Gloria Myers Reflected Presidio Family Legacy

By Dan Bodine

PRESIDIO, TX — The funeral and burial for Gloria Myers, 88, an old friend downriver here in the Big Bend, was Saturday. Maiya Kareli, Noemi, and I traveled from El Paso and returned that evening.

Gloria’s maiden name was Armendariz, a well-respected pioneer farm family linked to other commercial interests in the Big Bend as well.

Presidio is tucked remotely in the rocky, northern mountains of the great Chihuahua Desert at “La Junta De Los Rios” — where the ‘Rio Conchos’ flows northward out of Mexico and enters the Rio Grande — and directly across from the much larger Ojinaga, Chih., MX.

The Armendariz family lineage connects to some of the first settlers here on the northern [now American] side of this massive river basin.

The two old communities — together in a historic valley that once was an ancient North American Indian migration crossing — are the only official ports of entry for both countries, for about 500 river miles from El Paso to Del Rio, TX. In these rough, desert mountains of Far West Texas.

Presidio is where I quietly fled to a weekly newspaper in ’89, when my late business partner and I shut down three weekly newspapers after bankruptcy proceedings in North Central Texas.

The “Presidio Onion Festival,” for instance, was being held those years to celebrate this old land’s “highest yield” in the state.
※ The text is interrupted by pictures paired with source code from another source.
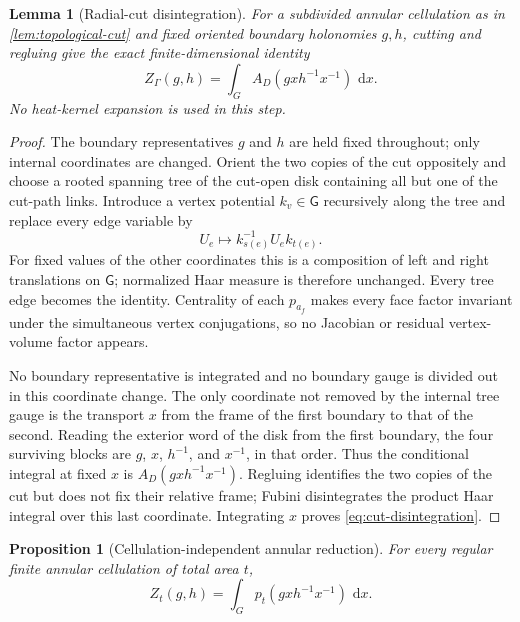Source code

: \documentclass[11pt]{article}
\newtheorem{proposition}[theorem]{Proposition}
\newtheorem{lemma}[theorem]{Lemma}
\theoremstyle{remark}
\newcommand{\G}{\mathsf G}
\newcommand{\dd}{\,\mathrm d}
\begin{document}
\begin{lemma}[Radial-cut disintegration]\label{lem:cut-disintegration}
For a subdivided annular cellulation as in \cref{lem:topological-cut} and fixed
oriented boundary holonomies
$g,h$, cutting and regluing give the exact finite-dimensional identity
\begin{equation}\label{eq:cut-disintegration}
 Z_\Gamma(g,h)=\int_G A_D(gxh^{-1}x^{-1})\,\dd x.
\end{equation}
No heat-kernel expansion is used in this step.
\end{lemma}

\begin{proof}
The boundary representatives $g$ and $h$ are held fixed throughout; only
internal coordinates are changed.  Orient the two copies of the cut oppositely
and choose a rooted spanning tree
of the cut-open disk containing all but one of the cut-path links.  Introduce
a vertex potential $k_v\in\G$ recursively along the tree and replace every
edge variable by
\[
 U_e\longmapsto k_{s(e)}^{-1}U_e k_{t(e)}.
\]
For fixed values of the other coordinates this is a composition of left and
right translations on $\G$; normalized Haar measure is therefore unchanged.
Every tree edge becomes the identity.  Centrality of each $p_{a_f}$ makes every
face factor invariant under the simultaneous vertex conjugations, so no
Jacobian or residual vertex-volume factor appears.

No boundary representative is integrated and no boundary gauge is divided out
in this coordinate change.  The only coordinate not removed by the internal
tree gauge is the transport $x$ from
the frame of the first boundary to that of the second.  Reading the exterior
word of the disk from the first boundary, the four surviving blocks are
$g$, $x$, $h^{-1}$, and $x^{-1}$, in that order.  Thus the conditional integral
at fixed $x$ is $A_D(gxh^{-1}x^{-1})$.  Regluing identifies the two copies of
the cut but does not fix their relative frame; Fubini disintegrates the product
Haar integral over this last coordinate.  Integrating $x$ proves
\eqref{eq:cut-disintegration}.
\end{proof}

\begin{proposition}[Cellulation-independent annular reduction]\label{prop:cut-glue}
For every regular finite annular cellulation of total area $t$,
\begin{equation}\label{eq:orbit-heat}
 Z_t(g,h)=\int_G p_t(gxh^{-1}x^{-1})\,\dd x.
\end{equation}
\end{proposition}
\end{document}
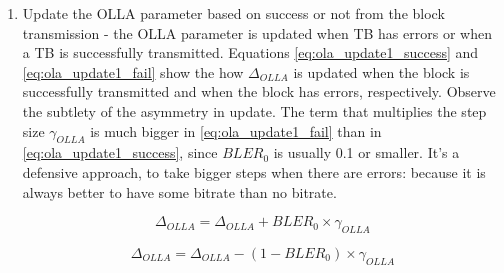 \begin{enumerate}
    \item Update the \acs{OLLA} parameter based on success or not from the block transmission - the OLLA parameter is updated when \ac{TB} has errors or when a TB is successfully transmitted. Equations \eqref{eq:ola_update1_success} and \eqref{eq:ola_update1_fail} show the how $\Delta_{OLLA}$ is updated when the block is successfully transmitted and when the block has errors, respectively. Observe the subtlety of the asymmetry in update. The term that multiplies the step size $\gamma_{OLLA}$ is much bigger in \eqref{eq:ola_update1_fail} than in \eqref{eq:ola_update1_success}, since $BLER_0$ is usually 0.1 or smaller. It's a defensive approach, to take bigger steps when there are errors: because it is always better to have some bitrate than no bitrate.
    

    \begin{equation} \label{eq:ola_update1_success}
        \Delta_{OLLA} = \Delta_{OLLA} + BLER_0 \times \gamma_{OLLA}
    \end{equation}

    \begin{equation} \label{eq:ola_update1_fail}
        \Delta_{OLLA} = \Delta_{OLLA} - (1 - BLER_0) \times \gamma_{OLLA}
    \end{equation}
\end{enumerate}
Historic, too, it was. “The oldest continuously farmed land in all of North America,” the little Chamber of Commerce often touted while I had the paper there.

The wonderful people in the historic old town of Presidio gave me new life — with their friendly help and immediate acceptance! Allowing me to rebuild from a crushed previous life. I lived there 20 years.

Gloria, either behind the counter at Presidio Lumber Yard, or with her husband and other family members dining in her home (with me as an invited guest), was one of those kind people. As an “outsider” with a darkened financial past then, you never forget people who put humanity first in developing friendships.

Despite being among the oldest communities in North America, Presidio didn’t incorporate until 1980, and Gloria — one of 11 children in the Armendariz family — was the city’s first ‘First Lady’. She’d married Herb Myers, who’d led the incorporation effort and then became mayor. And later preceded her in death.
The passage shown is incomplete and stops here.